Posted Sep 1, 2014 23:37 UTC (Mon) by dmarti (subscriber, #11625) [Link] (2 responses)

Yes, you do have to rebuild your OSv VMs if you update one of the third-party libraries you use.

OSv will use some libraries built for a Linux host (such as libevent in the HTTP server example above) so you may not have to do a separate build just for your OSv systems, and simply use the library from your Linux environment of choice.

I don't know if it's meaningful to say that OSv isolation level is similar to that of NaCl. Both of them definitely have the goal of strict isolation, but they approach it in totally different ways: NaCl by forcing you to use a safe subset of valid x86_64 code, and OSv by using the hypervisor/guest kernel barrier.

Applying the unikernel concept to more applications

Posted Sep 2, 2014 5:45 UTC (Tue) by ibukanov (subscriber, #3942) [Link] (1 responses)

By having networking and other parts of OS available as an application library without memory protection OSv increases an attack surface compared with heavyweight solution like running both the kernel and the application under the hypervisor. Due to shared memory space a bug in application could lead to an exploit affecting both low level storage and networking implementation. For many cases this would be enough for the attacker.

However, this situation is still much better than a typical setup for Linux containers where a bug in a big and fat Linux kernel allows to take the whole system. And I suppose OSv can archive the same if not better performance than container solutions.
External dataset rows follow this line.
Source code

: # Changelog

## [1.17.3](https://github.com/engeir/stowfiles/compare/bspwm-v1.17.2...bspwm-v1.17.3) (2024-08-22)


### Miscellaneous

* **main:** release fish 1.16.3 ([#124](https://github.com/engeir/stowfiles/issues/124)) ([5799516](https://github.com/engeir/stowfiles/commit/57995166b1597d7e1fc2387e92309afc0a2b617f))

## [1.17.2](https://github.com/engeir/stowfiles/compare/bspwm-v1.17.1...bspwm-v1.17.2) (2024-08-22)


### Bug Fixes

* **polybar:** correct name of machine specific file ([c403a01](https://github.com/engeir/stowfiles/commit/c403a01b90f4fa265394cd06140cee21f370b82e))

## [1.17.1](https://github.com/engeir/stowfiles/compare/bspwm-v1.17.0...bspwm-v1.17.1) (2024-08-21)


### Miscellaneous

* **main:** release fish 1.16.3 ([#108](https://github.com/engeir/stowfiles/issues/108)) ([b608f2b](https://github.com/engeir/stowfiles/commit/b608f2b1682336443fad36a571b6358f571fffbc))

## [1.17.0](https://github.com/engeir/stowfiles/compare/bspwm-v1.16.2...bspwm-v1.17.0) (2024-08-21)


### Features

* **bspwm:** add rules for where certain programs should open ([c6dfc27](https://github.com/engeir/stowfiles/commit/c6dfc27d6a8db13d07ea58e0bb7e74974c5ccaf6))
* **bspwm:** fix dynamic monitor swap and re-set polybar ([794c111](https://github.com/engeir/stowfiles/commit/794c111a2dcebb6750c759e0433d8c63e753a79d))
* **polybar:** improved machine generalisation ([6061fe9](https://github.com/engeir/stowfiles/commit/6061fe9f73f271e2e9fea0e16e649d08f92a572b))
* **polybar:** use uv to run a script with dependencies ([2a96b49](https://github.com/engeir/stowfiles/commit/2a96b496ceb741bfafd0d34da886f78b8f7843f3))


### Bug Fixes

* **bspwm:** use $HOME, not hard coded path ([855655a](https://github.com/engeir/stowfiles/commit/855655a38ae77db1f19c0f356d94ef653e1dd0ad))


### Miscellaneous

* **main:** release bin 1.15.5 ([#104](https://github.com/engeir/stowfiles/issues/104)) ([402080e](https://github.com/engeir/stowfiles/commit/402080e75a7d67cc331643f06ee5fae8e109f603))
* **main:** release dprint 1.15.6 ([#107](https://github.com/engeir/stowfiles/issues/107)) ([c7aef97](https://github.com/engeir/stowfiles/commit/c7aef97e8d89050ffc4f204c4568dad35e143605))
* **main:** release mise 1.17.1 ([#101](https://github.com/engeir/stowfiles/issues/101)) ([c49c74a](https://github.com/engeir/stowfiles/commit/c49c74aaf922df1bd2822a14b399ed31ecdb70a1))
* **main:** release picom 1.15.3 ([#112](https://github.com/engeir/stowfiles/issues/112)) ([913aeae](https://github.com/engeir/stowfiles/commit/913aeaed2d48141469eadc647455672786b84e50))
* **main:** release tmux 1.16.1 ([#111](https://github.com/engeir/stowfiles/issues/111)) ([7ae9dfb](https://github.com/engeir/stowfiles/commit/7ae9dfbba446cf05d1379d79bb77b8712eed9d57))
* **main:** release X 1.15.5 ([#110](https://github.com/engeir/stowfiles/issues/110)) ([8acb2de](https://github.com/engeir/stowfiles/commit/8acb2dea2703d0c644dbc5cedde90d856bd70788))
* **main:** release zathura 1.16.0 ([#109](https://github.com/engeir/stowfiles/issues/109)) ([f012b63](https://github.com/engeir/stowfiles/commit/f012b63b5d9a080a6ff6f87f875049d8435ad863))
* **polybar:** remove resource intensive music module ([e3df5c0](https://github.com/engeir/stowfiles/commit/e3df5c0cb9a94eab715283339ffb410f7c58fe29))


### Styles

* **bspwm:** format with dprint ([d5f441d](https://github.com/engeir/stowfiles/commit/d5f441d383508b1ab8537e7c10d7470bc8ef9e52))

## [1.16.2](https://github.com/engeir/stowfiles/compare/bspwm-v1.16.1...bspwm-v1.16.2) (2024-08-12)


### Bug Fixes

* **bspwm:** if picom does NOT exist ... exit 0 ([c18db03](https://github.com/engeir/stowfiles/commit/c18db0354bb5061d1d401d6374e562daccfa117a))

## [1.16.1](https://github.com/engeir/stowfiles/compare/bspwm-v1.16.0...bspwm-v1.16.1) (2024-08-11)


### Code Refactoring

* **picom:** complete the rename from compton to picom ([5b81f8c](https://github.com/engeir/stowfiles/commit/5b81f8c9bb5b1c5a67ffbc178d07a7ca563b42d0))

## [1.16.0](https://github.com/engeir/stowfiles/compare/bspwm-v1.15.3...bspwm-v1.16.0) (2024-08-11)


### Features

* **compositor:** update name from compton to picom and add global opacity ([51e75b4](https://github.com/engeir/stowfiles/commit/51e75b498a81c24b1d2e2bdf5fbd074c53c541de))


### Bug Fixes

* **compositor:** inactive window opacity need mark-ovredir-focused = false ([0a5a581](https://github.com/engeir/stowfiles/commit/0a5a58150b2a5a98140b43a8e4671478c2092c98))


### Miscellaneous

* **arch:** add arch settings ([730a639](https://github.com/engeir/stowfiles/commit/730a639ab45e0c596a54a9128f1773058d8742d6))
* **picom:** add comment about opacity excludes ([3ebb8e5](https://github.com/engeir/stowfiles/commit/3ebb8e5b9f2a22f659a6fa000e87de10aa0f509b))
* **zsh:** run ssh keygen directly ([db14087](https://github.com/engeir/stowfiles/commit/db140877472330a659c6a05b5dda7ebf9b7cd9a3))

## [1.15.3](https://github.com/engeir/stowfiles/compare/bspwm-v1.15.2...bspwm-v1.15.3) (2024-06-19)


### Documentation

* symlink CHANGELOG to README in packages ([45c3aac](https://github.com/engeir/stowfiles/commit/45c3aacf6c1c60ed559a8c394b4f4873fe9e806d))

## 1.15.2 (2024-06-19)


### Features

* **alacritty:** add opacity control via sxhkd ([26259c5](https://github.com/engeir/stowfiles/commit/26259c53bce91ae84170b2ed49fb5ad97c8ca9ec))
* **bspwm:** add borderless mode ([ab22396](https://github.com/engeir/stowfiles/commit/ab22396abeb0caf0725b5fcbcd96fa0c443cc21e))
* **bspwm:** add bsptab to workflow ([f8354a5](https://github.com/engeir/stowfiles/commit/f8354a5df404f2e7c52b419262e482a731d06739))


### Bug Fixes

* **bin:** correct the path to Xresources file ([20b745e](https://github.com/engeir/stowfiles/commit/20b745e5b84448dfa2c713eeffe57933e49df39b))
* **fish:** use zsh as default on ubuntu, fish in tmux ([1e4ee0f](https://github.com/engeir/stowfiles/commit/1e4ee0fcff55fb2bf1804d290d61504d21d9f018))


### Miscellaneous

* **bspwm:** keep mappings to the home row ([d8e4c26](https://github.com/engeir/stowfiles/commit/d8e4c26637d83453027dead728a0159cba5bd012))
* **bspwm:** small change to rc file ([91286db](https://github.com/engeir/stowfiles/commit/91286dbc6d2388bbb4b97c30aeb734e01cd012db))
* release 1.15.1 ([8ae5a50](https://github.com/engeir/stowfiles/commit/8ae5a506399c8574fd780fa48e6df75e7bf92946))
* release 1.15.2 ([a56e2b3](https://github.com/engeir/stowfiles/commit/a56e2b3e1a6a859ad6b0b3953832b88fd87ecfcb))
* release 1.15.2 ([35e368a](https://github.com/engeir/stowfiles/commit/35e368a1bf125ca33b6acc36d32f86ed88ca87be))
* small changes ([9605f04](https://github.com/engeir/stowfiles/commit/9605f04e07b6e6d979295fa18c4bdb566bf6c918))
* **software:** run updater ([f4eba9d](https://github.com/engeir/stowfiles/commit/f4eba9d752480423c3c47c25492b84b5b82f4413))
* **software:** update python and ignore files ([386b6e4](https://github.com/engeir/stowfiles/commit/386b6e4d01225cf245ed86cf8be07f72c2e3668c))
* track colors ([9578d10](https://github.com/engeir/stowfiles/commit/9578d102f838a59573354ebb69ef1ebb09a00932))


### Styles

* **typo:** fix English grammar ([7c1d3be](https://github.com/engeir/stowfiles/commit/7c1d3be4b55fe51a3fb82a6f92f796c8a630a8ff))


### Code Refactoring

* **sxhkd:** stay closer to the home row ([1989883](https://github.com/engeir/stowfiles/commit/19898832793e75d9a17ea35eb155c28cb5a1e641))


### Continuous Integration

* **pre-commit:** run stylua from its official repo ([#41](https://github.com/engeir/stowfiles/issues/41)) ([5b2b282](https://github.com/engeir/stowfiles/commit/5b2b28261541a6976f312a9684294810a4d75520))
What is interesting about NaCl is that it provides the same level of isolation as one gets using memory protection under normal OS with much cheaper system calls. They are still more expensive than function calls, but the performance toll should be small enough not to worry about it. So it would be interesting to port NaCL to OSv to get both performance of a lightweight VM and isolation one gets using using a memory-protected kernel for system services.

Applying the unikernel concept to more applications

Posted Sep 5, 2014 9:35 UTC (Fri) by justincormack (subscriber, #70439) [Link]

I think part of the OSv model is to use the JVM bytecode validation as the "NaCl" validation layer, from memory.